Upon reading the evidence laid out, I have to agree with Wells that it is more probable than not that a member of the Patriots personnel was involved in some circumvention of the rules with regards to the standards for footballs. It is less clear whether or not Tom Brady had directed this course of action. Bill Belichick, the staff, and the rest of the team is exonerated.
Wells presents two main cases for why it is probable that members of the Patriots were actively involved in the adjustment of the footballs:
1) Text message and phone discussions amongst key characters. The lead characters in the report are Jim McNally (Patriots locker room attendant), John Jastremski (Patriots equipment assistant), and Tom Brady (Patriots quarterback).
2) Scientific reasoning with regards to atmospheric pressure impacting the football's air pressure.
Both points add key evidence in supporting the claim that the Patriots were actively involved, but neither really implicates Brady as strongly as Wells suggests, although there is definite potential of knowledge.
With regards to the characters, Jastremski was responsible for preparing the footballs for game day and has been in close contact with Brady. McNally carries the footballs from the locker room to the field, but Brady notes that he doesn't really know or have a connection with him.
Text messages exchanged between Jastremski and McNally are obvious reasons for concern:
7. In addition to the messages described above, before the start of the 2014-15 season, McNally referred to himself as "the deflator" and stated that he was "not going to espn……..yet." On May 9, 2014, McNally and Jastremski exchanged the following text messages:
McNally: You working
McNally: Nice dude....jimmy needs some kicks....lets make a deal.....come on help the deflator
McNally calls himself "the deflator" and it's pretty hard to find a context where that makes sense. Both also reference "the needle" multiple times in discussions with regards to football inflation. This text communication happened before the 2014 season, but the league was unable to find evidence that this was a long standing issue. The league was, however, able to find evidence of a Patriots staffer introducing unapproved footballs back in 2004.
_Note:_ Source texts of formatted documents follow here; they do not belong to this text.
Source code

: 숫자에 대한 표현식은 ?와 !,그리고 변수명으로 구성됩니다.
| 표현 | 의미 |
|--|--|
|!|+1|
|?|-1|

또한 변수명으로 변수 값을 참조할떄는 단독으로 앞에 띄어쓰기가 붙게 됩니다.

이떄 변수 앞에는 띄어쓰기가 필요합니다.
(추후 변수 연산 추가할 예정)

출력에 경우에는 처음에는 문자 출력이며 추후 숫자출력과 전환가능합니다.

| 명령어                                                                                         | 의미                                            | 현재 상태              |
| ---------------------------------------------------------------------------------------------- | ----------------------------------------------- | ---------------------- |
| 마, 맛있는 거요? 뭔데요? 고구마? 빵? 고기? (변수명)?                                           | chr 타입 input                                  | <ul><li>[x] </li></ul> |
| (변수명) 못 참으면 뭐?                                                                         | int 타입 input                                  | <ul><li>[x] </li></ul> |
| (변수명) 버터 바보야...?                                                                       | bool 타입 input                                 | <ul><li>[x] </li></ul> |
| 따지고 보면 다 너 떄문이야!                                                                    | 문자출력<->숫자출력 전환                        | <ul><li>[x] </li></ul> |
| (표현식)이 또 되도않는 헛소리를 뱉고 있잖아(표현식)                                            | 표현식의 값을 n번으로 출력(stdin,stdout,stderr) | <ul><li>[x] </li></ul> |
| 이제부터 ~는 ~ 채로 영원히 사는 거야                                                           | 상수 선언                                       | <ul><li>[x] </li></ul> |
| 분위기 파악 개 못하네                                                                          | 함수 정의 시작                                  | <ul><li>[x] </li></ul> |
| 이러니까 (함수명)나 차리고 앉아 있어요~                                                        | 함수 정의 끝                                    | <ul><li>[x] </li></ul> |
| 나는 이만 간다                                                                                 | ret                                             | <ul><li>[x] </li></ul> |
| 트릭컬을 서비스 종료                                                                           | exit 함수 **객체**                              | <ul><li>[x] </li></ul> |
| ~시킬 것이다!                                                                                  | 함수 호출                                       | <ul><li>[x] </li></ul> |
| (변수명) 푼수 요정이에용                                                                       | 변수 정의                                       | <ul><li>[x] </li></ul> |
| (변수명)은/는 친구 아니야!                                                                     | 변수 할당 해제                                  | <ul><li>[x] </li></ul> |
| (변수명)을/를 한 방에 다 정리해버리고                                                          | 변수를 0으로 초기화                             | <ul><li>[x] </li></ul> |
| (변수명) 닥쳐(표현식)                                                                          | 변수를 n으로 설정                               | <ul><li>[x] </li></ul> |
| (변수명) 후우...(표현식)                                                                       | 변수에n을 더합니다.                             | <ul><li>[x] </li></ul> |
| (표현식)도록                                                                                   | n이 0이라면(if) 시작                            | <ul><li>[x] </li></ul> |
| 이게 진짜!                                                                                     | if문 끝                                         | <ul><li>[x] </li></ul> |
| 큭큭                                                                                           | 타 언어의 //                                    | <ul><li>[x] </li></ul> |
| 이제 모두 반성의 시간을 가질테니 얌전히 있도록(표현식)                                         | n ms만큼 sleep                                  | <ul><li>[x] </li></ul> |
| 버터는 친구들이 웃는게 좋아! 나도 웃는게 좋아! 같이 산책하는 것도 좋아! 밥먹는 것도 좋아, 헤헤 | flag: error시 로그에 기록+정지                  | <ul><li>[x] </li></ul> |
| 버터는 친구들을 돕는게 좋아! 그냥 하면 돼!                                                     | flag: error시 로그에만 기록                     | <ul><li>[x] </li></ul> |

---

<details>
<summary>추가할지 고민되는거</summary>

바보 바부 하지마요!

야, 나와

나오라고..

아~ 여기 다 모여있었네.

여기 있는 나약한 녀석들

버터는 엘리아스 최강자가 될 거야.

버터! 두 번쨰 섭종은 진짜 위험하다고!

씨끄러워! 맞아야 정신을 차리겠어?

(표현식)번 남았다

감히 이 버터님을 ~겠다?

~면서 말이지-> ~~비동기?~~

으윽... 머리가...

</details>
Wells hypothesizes that McNally brought the footballs into the bathroom and deflated them prior to the start of the AFC Championship game. The officials say that McNally took the footballs without their permission and that they were looking for them prior to the game. They claim they typically accompany McNally to the field. The Patriots are on record saying that McNally would often take the balls to the field by himself.
According to Anderson, other members of the officiating crew for the AFC Championship Game, and other game officials interviewed during the investigation, the removal of the game balls from the Officials Locker Room by McNally without the permission of the referee or another game official was a breach of the standard operating pre-game procedure. No official could recall another time that McNally had removed game balls from the Officials Locker Room and taken them to the field without either receiving permission from a game official or being accompanied by one or more game officials.
While these are differing statements, they both implicate different things. The refs saying they would bring McNally to the field implies that he wouldn't have been able to deflate the footballs in prior games. The Patriots offer a story saying that this instance of bringing the footballs to the field was fairly typical.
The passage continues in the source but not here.